Où en est le débat sur le "Net neutrality" aux Etats-Unis aujourd'hui ? La condamnation cet été de Comcast, qui coupait les accès P2P de ses abonnés, par la FCC, a-t-elle fait avancer le débat ?

"Barack Obama est clairement dans le camp de la Net neutrality."

Les restrictions d'accès dans les échanges peer-to-peer opérés par le câblo-opérateur Comcast, sont une pratique condamnable et que la FCC a en effet condamné. Aujourd'hui, le débat sur la Net neutrality aux Etats-Unis ne porte pas sur le risque d'une discrimination manifeste par dégradation de la qualité de transmission offerte à un concurrent ou par le blocage de l'accès à un site, mais plutôt sur les protocoles d'administration du trafic IP et sur les modes de tarification. Plusieurs questions restent en suspens : dans quels cas un fournisseur d'accès peut-il ou non moduler le débit offert ainsi que le degré de priorité et dans quels cas peut-il fixer ses tarifs en fonction de ces paramètres ? Peut-il discriminer entre fournisseurs de contenus ? Peut-il exploiter le caractère biface du marché, en facturant à la fois les consommateurs et les fournisseurs de contenus ?

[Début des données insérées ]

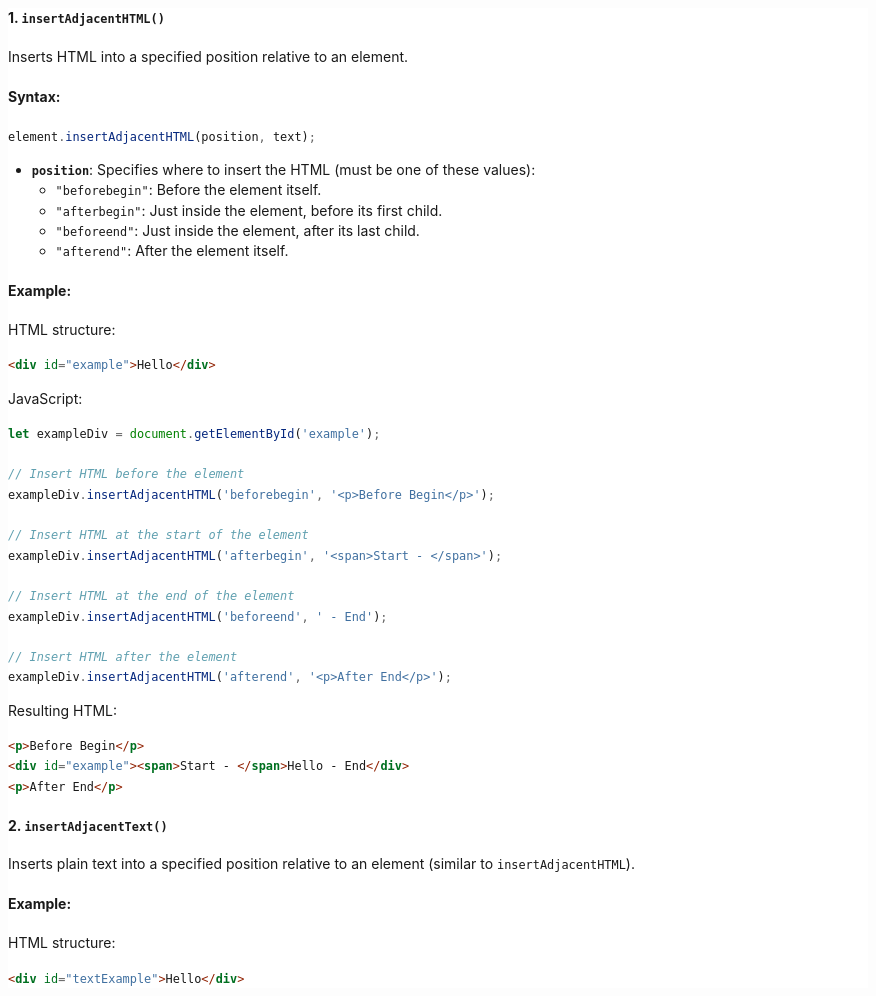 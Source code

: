 #### 1. `insertAdjacentHTML()`

Inserts HTML into a specified position relative to an element.

#### Syntax:
```javascript
element.insertAdjacentHTML(position, text);
```

- **`position`**: Specifies where to insert the HTML (must be one of these values):
  - `"beforebegin"`: Before the element itself.
  - `"afterbegin"`: Just inside the element, before its first child.
  - `"beforeend"`: Just inside the element, after its last child.
  - `"afterend"`: After the element itself.

#### Example:

HTML structure:
```html
<div id="example">Hello</div>
```

JavaScript:
```javascript
let exampleDiv = document.getElementById('example');

// Insert HTML before the element
exampleDiv.insertAdjacentHTML('beforebegin', '<p>Before Begin</p>');

// Insert HTML at the start of the element
exampleDiv.insertAdjacentHTML('afterbegin', '<span>Start - </span>');

// Insert HTML at the end of the element
exampleDiv.insertAdjacentHTML('beforeend', ' - End');

// Insert HTML after the element
exampleDiv.insertAdjacentHTML('afterend', '<p>After End</p>');
```

Resulting HTML:
```html
<p>Before Begin</p>
<div id="example"><span>Start - </span>Hello - End</div>
<p>After End</p>
```

#### 2. `insertAdjacentText()`

Inserts plain text into a specified position relative to an element (similar to `insertAdjacentHTML`).

#### Example:

HTML structure:
```html
<div id="textExample">Hello</div>
```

Notre sentiment est qu'avec l'élection de Barack Obama à la présidence, la question législative va rapidement revenir sur la table. Les opérateurs télécoms estiment que l'intensification rapide des échanges de contenus P2P menace de saturation les réseaux dans lesquels ils ont lourdement investi, d'où la nécessité pour eux de maîtriser la gestion du trafic et d'établir des ordres de priorité. Ils étaient favorables à une régulation légère à partir des principes généraux posés par la FCC. Or, le nouveau président américain est clairement dans le camp des défenseurs de la Net neutrality, soutenu en cela par Google notamment qui réclame des mesures législatives instituant la neutralité.